Jian Chen, Kai-Qi Zhang, Tian Ren, Zhen-Qing Wu, and Hong Gao
Journal of Computer Science and Technology    2022, 37 (5): 1005-1025.   DOI: 10.1007/s11390-022-2330-3
Abstract641)      PDF   
In smart phones, vehicles and wearable devices, GPS sensors are ubiquitous and collect a lot of valuable spatial data from the real world. Given a set of weighted points and a rectangle r in the space, a maximizing range sum (MaxRS) query is to find the position of r, so as to maximize the total weight of the points covered by r (i.e., the range sum). It has a wide spectrum of applications in spatial crowdsourcing, facility location and traffic monitoring.
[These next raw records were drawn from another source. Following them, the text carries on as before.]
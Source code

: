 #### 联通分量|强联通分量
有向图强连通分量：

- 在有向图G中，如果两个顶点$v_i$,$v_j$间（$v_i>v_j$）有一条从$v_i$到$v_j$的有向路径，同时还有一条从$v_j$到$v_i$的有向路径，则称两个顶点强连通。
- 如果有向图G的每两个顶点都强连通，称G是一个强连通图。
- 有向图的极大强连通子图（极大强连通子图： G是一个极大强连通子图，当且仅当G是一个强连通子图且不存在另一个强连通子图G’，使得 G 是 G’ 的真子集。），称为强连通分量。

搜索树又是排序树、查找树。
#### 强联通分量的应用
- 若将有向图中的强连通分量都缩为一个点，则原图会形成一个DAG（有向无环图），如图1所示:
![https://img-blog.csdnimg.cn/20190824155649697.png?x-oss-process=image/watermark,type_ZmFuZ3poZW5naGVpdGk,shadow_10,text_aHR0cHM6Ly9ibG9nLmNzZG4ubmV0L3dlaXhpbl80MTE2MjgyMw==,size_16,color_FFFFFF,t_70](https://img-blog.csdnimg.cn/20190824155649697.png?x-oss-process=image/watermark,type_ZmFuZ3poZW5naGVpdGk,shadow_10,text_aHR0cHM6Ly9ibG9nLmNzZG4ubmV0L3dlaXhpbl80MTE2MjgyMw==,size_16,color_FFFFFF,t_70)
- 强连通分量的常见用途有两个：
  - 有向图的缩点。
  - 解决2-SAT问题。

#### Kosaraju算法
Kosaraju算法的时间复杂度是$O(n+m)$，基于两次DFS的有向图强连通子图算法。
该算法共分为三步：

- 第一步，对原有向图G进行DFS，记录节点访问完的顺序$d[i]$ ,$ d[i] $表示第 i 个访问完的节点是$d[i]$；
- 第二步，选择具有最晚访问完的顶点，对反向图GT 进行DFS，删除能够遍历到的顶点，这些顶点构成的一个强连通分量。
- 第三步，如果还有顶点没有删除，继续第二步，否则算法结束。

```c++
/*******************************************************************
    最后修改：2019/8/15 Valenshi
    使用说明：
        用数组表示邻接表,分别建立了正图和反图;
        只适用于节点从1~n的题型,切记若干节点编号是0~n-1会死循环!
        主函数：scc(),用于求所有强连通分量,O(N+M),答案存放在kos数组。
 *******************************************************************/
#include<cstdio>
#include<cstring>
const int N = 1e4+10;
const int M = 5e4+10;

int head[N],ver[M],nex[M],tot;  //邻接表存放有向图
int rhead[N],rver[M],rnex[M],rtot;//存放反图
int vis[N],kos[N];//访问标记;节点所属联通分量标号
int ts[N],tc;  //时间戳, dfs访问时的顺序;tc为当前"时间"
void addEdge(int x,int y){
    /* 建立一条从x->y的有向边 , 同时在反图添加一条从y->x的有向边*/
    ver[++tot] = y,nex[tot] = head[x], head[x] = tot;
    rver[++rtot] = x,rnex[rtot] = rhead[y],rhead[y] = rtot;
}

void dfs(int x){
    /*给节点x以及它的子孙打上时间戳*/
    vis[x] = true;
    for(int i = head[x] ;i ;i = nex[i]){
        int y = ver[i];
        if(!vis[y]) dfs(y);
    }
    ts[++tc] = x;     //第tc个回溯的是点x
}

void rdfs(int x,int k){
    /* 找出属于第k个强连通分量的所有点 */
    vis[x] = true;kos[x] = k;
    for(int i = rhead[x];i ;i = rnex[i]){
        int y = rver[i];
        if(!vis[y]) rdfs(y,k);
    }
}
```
Most of the existing research focuses on the euclidean space; however, in real life, the user's moving route is constrained by the road network, and the existing MaxRS query algorithms in the road network are inefficient. In this paper, we propose a novel GPU-accelerated algorithm, namely, GAM, to tackle MaxRS queries in road networks in two phases efficiently. In phase 1, we partition the entire road network into many small cells by grid and theoretically prove the correctness of parallel query results by grid shifting, and then we propose an effective multi-grained pruning technique, by which the majority of cells can be pruned without further checking. In phase 2, we design a GPU-friendly storage structure, cell-based road network (CRN), and a two-level parallel framework to compute the final result in the remaining cells. Finally, we conduct extensive experiments on two real-world road networks, and experimental results demonstrate that GAM is on average one order faster than state-of-the-art competitors, and the maximum speedup can achieve about 55 times.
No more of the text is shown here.